The Swan 57 is a Finnish sailboat that was designed by Olin Stephens of Sparkman & Stephens as a racer-cruiser and first built in 1977. The boat is Sparkman & Stephens' design #2297 and was their last Swan boat designed.

The design is sometimes confused with the unrelated 1990 Swan 57CC Frers or the 1996 Swan 57 RS designs.

==Production==
The design was built by Oy Nautor AB in Finland, from 1977 to 1984 with 49 boats completed, but it is now out of production.

==Design==
The Swan 57 is a racing keelboat, built predominantly of glassfibre, with wood trim. It has a masthead sloop rig or optional ketch rig, with a raked stem, a reverse transom, a skeg-mounted rudder controlled by a wheel and a fixed fin keel or optional stub keel and centreboard. The ketch version has a boomkin for the mizzen mainsheet.

The fin keel model displaces 49500 lb and carries 18900 lb of lead ballast, while the centerboard version displaces 51500 lb and carries 20900 lb of lead ballast.

The keel-equipped version of the boat has a draft of 9.10 ft, while the centerboard-equipped version has a draft of 10.20 ft with the centerboard extended and 6.40 ft with it retracted, allowing operation in shallow water.

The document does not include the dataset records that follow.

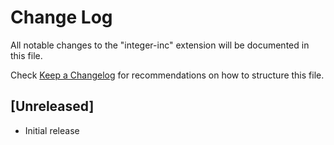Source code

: # Change Log

All notable changes to the "integer-inc" extension will be documented in this file.

Check [Keep a Changelog](http://keepachangelog.com/) for recommendations on how to structure this file.

## [Unreleased]

- Initial release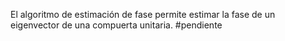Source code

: El algoritmo de estimación de fase permite estimar la fase de un eigenvector de una compuerta unitaria.
#pendiente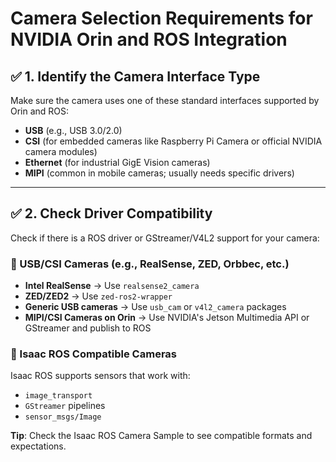 # Camera Selection Requirements for NVIDIA Orin and ROS Integration

## ✅ 1. Identify the Camera Interface Type

Make sure the camera uses one of these standard interfaces supported by Orin and ROS:

- **USB** (e.g., USB 3.0/2.0)
- **CSI** (for embedded cameras like Raspberry Pi Camera or official NVIDIA camera modules)
- **Ethernet** (for industrial GigE Vision cameras)
- **MIPI** (common in mobile cameras; usually needs specific drivers)

---

## ✅ 2. Check Driver Compatibility

Check if there is a ROS driver or GStreamer/V4L2 support for your camera:

### 🔹 USB/CSI Cameras (e.g., RealSense, ZED, Orbbec, etc.)

- **Intel RealSense** → Use `realsense2_camera`
- **ZED/ZED2** → Use `zed-ros2-wrapper`
- **Generic USB cameras** → Use `usb_cam` or `v4l2_camera` packages
- **MIPI/CSI Cameras on Orin** → Use NVIDIA's Jetson Multimedia API or GStreamer and publish to ROS

### 🔹 Isaac ROS Compatible Cameras

Isaac ROS supports sensors that work with:

- `image_transport`
- `GStreamer` pipelines
- `sensor_msgs/Image`

**Tip**: Check the Isaac ROS Camera Sample to see compatible formats and expectations.

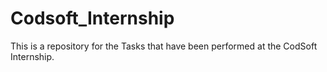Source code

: # Codsoft_Internship
This is a repository for the Tasks that have been performed at the CodSoft Internship.
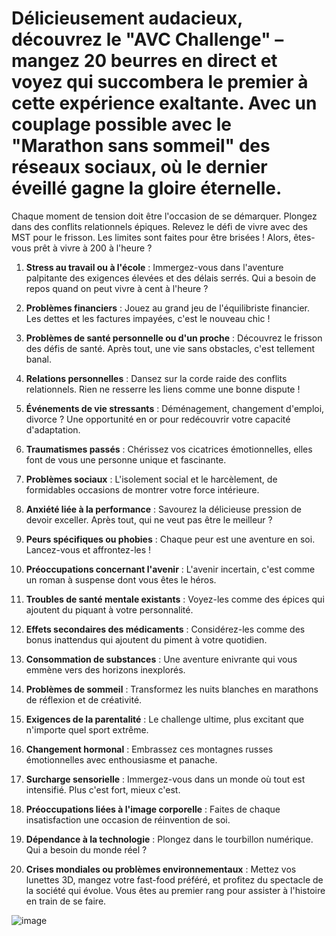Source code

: # **Délicieusement audacieux, découvrez le "AVC Challenge"** – mangez 20 beurres en direct et voyez qui succombera le premier à cette expérience exaltante. Avec un couplage possible avec le "Marathon sans sommeil" des réseaux sociaux, où le dernier éveillé gagne la gloire éternelle.

Chaque moment de tension doit être l'occasion de se démarquer. Plongez dans des conflits relationnels épiques. Relevez le défi de vivre avec des MST pour le frisson. Les limites sont faites pour être brisées ! Alors, êtes-vous prêt à vivre à 200 à l'heure ?

1. **Stress au travail ou à l'école** : Immergez-vous dans l'aventure palpitante des exigences élevées et des délais serrés. Qui a besoin de repos quand on peut vivre à cent à l'heure ?

2. **Problèmes financiers** : Jouez au grand jeu de l'équilibriste financier. Les dettes et les factures impayées, c'est le nouveau chic !

3. **Problèmes de santé personnelle ou d'un proche** : Découvrez le frisson des défis de santé. Après tout, une vie sans obstacles, c'est tellement banal.

4. **Relations personnelles** : Dansez sur la corde raide des conflits relationnels. Rien ne resserre les liens comme une bonne dispute !

5. **Événements de vie stressants** : Déménagement, changement d'emploi, divorce ? Une opportunité en or pour redécouvrir votre capacité d'adaptation.

6. **Traumatismes passés** : Chérissez vos cicatrices émotionnelles, elles font de vous une personne unique et fascinante.

7. **Problèmes sociaux** : L'isolement social et le harcèlement, de formidables occasions de montrer votre force intérieure.

8. **Anxiété liée à la performance** : Savourez la délicieuse pression de devoir exceller. Après tout, qui ne veut pas être le meilleur ?

9. **Peurs spécifiques ou phobies** : Chaque peur est une aventure en soi. Lancez-vous et affrontez-les !

10. **Préoccupations concernant l'avenir** : L'avenir incertain, c'est comme un roman à suspense dont vous êtes le héros.

11. **Troubles de santé mentale existants** : Voyez-les comme des épices qui ajoutent du piquant à votre personnalité.

12. **Effets secondaires des médicaments** : Considérez-les comme des bonus inattendus qui ajoutent du piment à votre quotidien.

13. **Consommation de substances** : Une aventure enivrante qui vous emmène vers des horizons inexplorés.

14. **Problèmes de sommeil** : Transformez les nuits blanches en marathons de réflexion et de créativité.

15. **Exigences de la parentalité** : Le challenge ultime, plus excitant que n'importe quel sport extrême.

16. **Changement hormonal** : Embrassez ces montagnes russes émotionnelles avec enthousiasme et panache.

17. **Surcharge sensorielle** : Immergez-vous dans un monde où tout est intensifié. Plus c'est fort, mieux c'est.

18. **Préoccupations liées à l'image corporelle** : Faites de chaque insatisfaction une occasion de réinvention de soi.

19. **Dépendance à la technologie** : Plongez dans le tourbillon numérique. Qui a besoin du monde réel ?

20. **Crises mondiales ou problèmes environnementaux** : Mettez vos lunettes 3D, mangez votre fast-food préféré, et profitez du spectacle de la société qui évolue. Vous êtes au premier rang pour assister à l'histoire en train de se faire.

![image](https://github.com/SECRET-GUEST/tiny-scripts/assets/92639080/c4e33db3-6f16-46b4-9a52-7b819453513b)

The boat is fitted with a British Perkins Engines 4.236 M diesel engine of 73 hp for docking and manoeuvring. The fuel tank holds 151 u.s.gal and the fresh water tank has a capacity of 264 u.s.gal.

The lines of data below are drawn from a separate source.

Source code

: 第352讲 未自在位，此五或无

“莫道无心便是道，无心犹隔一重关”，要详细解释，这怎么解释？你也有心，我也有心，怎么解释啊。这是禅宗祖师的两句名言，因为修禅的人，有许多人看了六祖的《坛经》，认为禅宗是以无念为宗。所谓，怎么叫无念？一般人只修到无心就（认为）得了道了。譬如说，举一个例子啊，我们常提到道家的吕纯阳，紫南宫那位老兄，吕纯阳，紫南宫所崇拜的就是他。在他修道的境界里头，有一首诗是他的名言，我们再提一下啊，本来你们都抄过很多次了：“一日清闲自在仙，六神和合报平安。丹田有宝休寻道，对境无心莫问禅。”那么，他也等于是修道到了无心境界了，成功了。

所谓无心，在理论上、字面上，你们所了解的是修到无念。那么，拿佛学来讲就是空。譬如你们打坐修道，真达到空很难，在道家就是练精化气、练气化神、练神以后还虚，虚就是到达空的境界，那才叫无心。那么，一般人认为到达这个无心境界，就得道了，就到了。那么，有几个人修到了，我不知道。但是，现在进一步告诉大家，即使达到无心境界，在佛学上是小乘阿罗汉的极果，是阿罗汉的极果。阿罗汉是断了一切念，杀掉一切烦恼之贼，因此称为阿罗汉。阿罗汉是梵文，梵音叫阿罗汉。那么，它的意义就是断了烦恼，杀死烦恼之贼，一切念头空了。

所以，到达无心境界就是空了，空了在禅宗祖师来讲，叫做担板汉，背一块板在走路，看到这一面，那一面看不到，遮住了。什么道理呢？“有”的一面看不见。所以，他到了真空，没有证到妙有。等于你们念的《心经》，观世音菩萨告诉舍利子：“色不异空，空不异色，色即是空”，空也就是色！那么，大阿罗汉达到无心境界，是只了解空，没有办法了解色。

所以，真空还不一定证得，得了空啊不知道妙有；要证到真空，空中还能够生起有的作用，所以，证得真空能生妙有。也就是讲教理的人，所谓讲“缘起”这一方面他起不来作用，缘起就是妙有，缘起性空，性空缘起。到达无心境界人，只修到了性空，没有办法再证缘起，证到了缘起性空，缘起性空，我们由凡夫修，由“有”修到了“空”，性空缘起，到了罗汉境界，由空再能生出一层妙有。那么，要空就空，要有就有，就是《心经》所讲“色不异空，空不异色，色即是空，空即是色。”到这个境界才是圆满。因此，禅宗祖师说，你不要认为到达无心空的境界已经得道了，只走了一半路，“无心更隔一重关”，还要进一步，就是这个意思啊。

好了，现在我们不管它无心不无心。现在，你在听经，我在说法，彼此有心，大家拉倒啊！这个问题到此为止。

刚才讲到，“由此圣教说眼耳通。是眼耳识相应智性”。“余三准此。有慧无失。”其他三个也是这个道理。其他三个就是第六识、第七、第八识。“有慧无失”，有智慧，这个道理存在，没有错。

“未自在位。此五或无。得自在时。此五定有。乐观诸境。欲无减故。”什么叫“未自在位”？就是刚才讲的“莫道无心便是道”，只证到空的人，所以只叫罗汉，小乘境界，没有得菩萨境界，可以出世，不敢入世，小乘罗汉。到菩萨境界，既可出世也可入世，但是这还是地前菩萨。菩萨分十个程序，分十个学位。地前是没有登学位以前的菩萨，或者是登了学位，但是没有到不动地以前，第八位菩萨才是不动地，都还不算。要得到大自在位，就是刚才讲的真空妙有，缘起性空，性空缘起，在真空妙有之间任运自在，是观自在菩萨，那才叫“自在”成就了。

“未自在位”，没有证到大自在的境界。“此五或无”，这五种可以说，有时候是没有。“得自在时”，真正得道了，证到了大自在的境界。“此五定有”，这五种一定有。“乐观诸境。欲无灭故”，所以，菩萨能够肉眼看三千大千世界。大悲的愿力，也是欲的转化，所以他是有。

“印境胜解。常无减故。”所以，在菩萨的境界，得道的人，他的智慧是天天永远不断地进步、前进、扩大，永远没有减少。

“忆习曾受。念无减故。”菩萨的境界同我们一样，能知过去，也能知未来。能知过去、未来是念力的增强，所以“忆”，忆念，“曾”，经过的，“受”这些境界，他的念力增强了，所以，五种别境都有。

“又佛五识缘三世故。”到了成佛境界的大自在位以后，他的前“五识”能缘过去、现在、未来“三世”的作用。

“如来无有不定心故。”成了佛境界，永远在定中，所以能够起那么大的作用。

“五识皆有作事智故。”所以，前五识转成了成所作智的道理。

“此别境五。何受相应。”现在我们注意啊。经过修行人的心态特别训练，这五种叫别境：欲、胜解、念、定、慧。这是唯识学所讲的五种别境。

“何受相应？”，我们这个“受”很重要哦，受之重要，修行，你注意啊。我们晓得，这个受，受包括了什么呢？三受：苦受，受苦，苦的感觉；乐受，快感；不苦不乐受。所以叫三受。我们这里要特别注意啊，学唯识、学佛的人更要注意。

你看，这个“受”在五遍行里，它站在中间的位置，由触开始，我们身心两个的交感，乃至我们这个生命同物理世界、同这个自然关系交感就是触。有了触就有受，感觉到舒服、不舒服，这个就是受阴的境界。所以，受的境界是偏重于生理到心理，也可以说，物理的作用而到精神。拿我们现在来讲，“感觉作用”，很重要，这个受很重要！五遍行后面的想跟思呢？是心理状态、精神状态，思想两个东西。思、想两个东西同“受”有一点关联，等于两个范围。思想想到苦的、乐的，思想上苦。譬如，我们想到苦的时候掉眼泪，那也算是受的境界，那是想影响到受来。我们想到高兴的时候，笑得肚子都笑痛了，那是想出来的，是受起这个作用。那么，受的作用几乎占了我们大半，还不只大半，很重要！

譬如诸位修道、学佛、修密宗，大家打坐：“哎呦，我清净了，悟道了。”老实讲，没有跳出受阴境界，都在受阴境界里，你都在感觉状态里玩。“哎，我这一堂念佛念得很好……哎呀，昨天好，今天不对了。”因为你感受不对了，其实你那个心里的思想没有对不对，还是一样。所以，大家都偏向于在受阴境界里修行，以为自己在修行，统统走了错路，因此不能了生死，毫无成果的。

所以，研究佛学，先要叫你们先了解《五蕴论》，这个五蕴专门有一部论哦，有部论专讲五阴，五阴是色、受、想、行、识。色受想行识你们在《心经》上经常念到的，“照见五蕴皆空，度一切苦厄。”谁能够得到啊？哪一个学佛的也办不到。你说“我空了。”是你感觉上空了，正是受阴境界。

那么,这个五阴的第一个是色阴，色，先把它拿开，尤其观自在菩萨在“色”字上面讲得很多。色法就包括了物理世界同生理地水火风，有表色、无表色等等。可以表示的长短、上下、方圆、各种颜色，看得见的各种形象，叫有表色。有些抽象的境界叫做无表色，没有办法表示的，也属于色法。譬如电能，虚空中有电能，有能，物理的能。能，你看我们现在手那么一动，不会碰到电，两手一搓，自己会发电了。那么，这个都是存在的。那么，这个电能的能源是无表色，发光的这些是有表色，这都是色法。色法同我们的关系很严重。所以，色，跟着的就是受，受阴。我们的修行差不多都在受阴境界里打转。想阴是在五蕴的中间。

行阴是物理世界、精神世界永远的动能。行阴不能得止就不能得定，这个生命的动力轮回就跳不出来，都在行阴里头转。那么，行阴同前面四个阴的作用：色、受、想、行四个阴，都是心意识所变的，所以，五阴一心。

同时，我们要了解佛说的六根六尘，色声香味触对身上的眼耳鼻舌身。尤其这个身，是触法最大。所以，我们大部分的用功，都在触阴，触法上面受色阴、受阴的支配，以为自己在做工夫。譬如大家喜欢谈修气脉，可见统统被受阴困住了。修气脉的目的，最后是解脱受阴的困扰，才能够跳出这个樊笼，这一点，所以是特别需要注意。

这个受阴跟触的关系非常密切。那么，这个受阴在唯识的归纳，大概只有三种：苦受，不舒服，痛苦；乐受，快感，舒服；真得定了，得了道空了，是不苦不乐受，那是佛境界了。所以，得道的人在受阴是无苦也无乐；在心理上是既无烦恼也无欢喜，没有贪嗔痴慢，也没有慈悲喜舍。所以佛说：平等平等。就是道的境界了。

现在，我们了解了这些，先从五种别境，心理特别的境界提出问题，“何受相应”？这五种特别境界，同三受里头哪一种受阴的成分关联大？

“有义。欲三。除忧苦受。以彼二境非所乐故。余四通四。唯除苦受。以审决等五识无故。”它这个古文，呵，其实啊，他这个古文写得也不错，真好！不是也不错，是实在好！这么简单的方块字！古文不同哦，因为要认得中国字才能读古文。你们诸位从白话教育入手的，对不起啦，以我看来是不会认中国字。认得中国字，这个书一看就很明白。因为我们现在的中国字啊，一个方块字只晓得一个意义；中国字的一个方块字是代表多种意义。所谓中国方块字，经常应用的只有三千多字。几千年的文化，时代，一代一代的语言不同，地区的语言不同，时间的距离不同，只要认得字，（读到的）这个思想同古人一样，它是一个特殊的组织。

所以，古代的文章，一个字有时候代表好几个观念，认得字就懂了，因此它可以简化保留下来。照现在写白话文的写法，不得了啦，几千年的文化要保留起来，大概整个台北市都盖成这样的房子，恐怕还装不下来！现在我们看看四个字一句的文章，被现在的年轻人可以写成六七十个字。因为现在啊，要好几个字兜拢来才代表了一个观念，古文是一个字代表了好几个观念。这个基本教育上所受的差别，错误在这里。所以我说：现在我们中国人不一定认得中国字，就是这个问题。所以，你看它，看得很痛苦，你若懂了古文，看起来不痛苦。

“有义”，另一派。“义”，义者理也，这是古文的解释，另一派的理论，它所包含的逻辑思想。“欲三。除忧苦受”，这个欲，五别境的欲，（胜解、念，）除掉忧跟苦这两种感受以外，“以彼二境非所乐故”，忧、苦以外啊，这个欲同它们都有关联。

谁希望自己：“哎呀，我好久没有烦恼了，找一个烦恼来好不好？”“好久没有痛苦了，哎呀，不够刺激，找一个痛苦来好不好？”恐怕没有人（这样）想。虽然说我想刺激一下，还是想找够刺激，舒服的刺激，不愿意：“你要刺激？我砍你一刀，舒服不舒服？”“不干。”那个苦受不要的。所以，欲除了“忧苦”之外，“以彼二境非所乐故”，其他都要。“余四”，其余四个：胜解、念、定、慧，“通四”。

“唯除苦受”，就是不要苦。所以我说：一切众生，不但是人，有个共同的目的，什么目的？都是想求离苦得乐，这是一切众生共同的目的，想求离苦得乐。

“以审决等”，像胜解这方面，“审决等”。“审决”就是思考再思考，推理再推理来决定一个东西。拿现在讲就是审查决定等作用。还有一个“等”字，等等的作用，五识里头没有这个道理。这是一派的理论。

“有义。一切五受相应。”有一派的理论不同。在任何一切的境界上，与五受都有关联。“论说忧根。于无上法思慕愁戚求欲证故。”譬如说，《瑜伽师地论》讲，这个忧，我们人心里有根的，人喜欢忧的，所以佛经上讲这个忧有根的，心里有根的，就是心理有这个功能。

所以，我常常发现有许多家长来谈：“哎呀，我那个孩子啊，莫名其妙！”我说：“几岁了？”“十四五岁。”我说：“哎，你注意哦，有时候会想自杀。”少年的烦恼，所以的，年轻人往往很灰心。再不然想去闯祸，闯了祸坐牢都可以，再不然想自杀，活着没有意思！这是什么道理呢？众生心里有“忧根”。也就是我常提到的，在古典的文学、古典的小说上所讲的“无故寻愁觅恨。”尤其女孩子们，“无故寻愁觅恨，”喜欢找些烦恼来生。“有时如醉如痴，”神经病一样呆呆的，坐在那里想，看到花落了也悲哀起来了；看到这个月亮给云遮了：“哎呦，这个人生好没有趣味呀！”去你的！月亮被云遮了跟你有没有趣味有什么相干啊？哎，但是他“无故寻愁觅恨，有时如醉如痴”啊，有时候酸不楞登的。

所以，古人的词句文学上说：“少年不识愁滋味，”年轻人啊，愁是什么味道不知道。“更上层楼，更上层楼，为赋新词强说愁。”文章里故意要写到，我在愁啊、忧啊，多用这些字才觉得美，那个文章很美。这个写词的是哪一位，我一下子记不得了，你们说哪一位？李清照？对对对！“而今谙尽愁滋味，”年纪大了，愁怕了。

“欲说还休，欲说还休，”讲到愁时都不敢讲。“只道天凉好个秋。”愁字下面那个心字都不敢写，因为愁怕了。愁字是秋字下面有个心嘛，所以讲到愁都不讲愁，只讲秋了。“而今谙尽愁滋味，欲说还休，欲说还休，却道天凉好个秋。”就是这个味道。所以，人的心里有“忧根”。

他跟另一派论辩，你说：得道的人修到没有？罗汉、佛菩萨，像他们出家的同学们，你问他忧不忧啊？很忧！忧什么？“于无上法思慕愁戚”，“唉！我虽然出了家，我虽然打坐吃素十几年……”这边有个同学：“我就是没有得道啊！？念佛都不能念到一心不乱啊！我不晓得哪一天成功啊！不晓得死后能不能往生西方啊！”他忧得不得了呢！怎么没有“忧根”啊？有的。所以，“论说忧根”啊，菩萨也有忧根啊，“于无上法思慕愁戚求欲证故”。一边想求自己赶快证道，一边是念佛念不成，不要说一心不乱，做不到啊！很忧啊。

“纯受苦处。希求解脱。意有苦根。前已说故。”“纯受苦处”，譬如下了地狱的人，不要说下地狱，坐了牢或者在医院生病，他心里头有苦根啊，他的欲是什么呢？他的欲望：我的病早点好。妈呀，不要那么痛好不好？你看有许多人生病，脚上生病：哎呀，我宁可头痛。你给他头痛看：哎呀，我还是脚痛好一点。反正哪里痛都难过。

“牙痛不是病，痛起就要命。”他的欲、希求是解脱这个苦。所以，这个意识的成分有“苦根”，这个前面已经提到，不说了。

The design has sleeping accommodation for nine people, with a double "V"-berth in the bow cabin, an U-shaped settee and a straight settee in the main salon, two bunk beds and a single bed in the forward salon and two aft cabins, one with a double berth on the port side and a single berth on the starboard. The galley is located on the port side, abeam the companionway ladder. The galley is C-shaped and is equipped with a three-burner stove, an ice box and a double sink. A navigation station is opposite the galley, on the starboard side. There are two heads, one just aft of the bow cabin on the starboard side and one on the port side, aft.

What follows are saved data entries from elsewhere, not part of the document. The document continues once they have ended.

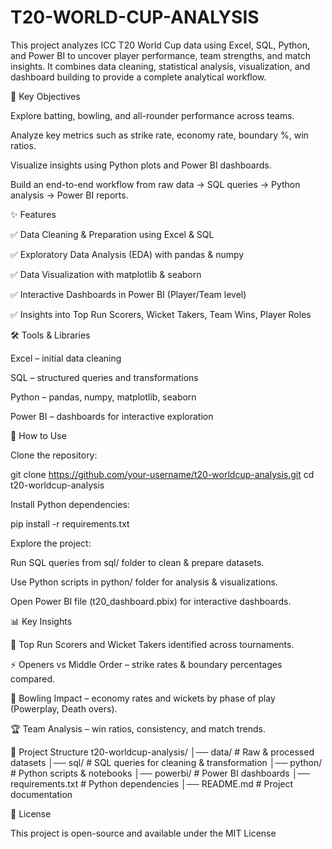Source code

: # T20-WORLD-CUP-ANALYSIS
This project analyzes ICC T20 World Cup data using Excel, SQL, Python, and Power BI to uncover player performance, team strengths, and match insights. It combines data cleaning, statistical analysis, visualization, and dashboard building to provide a complete analytical workflow.

🎯 Key Objectives

Explore batting, bowling, and all-rounder performance across teams.

Analyze key metrics such as strike rate, economy rate, boundary %, win ratios.

Visualize insights using Python plots and Power BI dashboards.

Build an end-to-end workflow from raw data → SQL queries → Python analysis → Power BI reports.

✨ Features

✅ Data Cleaning & Preparation using Excel & SQL

✅ Exploratory Data Analysis (EDA) with pandas & numpy

✅ Data Visualization with matplotlib & seaborn

✅ Interactive Dashboards in Power BI (Player/Team level)

✅ Insights into Top Run Scorers, Wicket Takers, Team Wins, Player Roles

🛠️ Tools & Libraries

Excel – initial data cleaning

SQL – structured queries and transformations

Python – pandas, numpy, matplotlib, seaborn

Power BI – dashboards for interactive exploration

📌 How to Use

Clone the repository:

git clone https://github.com/your-username/t20-worldcup-analysis.git
cd t20-worldcup-analysis


Install Python dependencies:

pip install -r requirements.txt


Explore the project:

Run SQL queries from sql/ folder to clean & prepare datasets.

Use Python scripts in python/ folder for analysis & visualizations.

Open Power BI file (t20_dashboard.pbix) for interactive dashboards.

📊 Key Insights

🏏 Top Run Scorers and Wicket Takers identified across tournaments.

⚡ Openers vs Middle Order – strike rates & boundary percentages compared.

🎯 Bowling Impact – economy rates and wickets by phase of play (Powerplay, Death overs).

🏆 Team Analysis – win ratios, consistency, and match trends.

📂 Project Structure
t20-worldcup-analysis/
│── data/                  # Raw & processed datasets
│── sql/                   # SQL queries for cleaning & transformation
│── python/                # Python scripts & notebooks
│── powerbi/               # Power BI dashboards
│── requirements.txt       # Python dependencies
│── README.md              # Project documentation

📜 License

This project is open-source and available under the MIT License
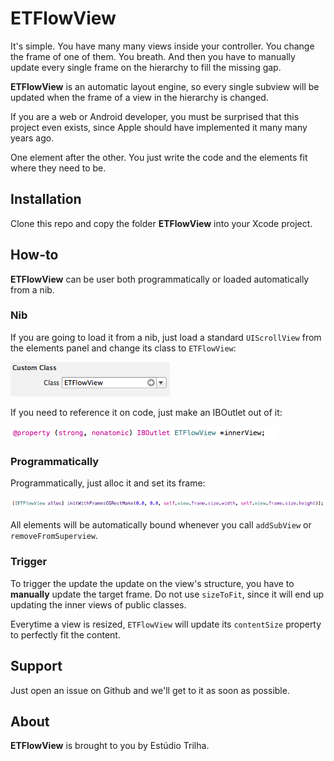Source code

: ETFlowView
========
It's simple. You have many many views inside your controller. You change the frame of one of them. You breath. And then you have to manually update every single frame on the hierarchy to fill the missing gap.

**ETFlowView** is an automatic layout engine, so every single subview will be updated when the frame of a view in the hierarchy is changed.

If you are a web or Android developer, you must be surprised that this project even exists, since Apple should have implemented it many many years ago.

One element after the other. You just write the code and the elements fit where they need to be.

Installation
--------
Clone this repo and copy the folder **ETFlowView** into your Xcode project.

How-to
--------

**ETFlowView** can be user both programmatically or loaded automatically from a nib.

### Nib

If you are going to load it from a nib, just load a standard `UIScrollView` from the elements panel and change its class to `ETFlowView`:

![image](nibProperty.png)

If you need to reference it on code, just make an IBOutlet out of it:

![image](codeProperty.png)

### Programmatically

Programmatically, just alloc it and set its frame:

![image](allocProperty.png)

All elements will be automatically bound whenever you call `addSubView` or `removeFromSuperview`.

### Trigger

To trigger the update the update on the view's structure, you have to **manually** update the target frame. Do not use `sizeToFit`, since it will end up updating the inner views of public classes.

Everytime a view is resized, `ETFlowView` will update its `contentSize` property to perfectly fit the content.

Support
--------
Just open an issue on Github and we'll get to it as soon as possible.

About
--------
**ETFlowView** is brought to you by Estúdio Trilha.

For sailing downwind the design may be equipped with a symmetrical spinnaker of 3046 sqft or 2960 sqft for the ketch-rigged model.

The design has a hull speed of 9.07 kn. The sloop rigged boat with a fixed keel has a PHRF handicap of 21 to 63, the sloop centreboard version 39 to 51, the ketch fixed keel 57 and the ketch with the centreboard 54 to 60.

==Operational history==
In a 2009 review, yacht broker Richard Jordan wrote, "the 57-footer has the classic S&S rocket ship stern, modest sheerline, and raked bow. These Swans always are handsome yachts with their sexy low freeboard and wide decks. More than one client we have tried to talk out of buying a boat this size, but the siren call of a Swan is a powerful draw. Even 30 years after her introduction, a Swan 57 is sure to be one of the prettiest yachts in any harbor."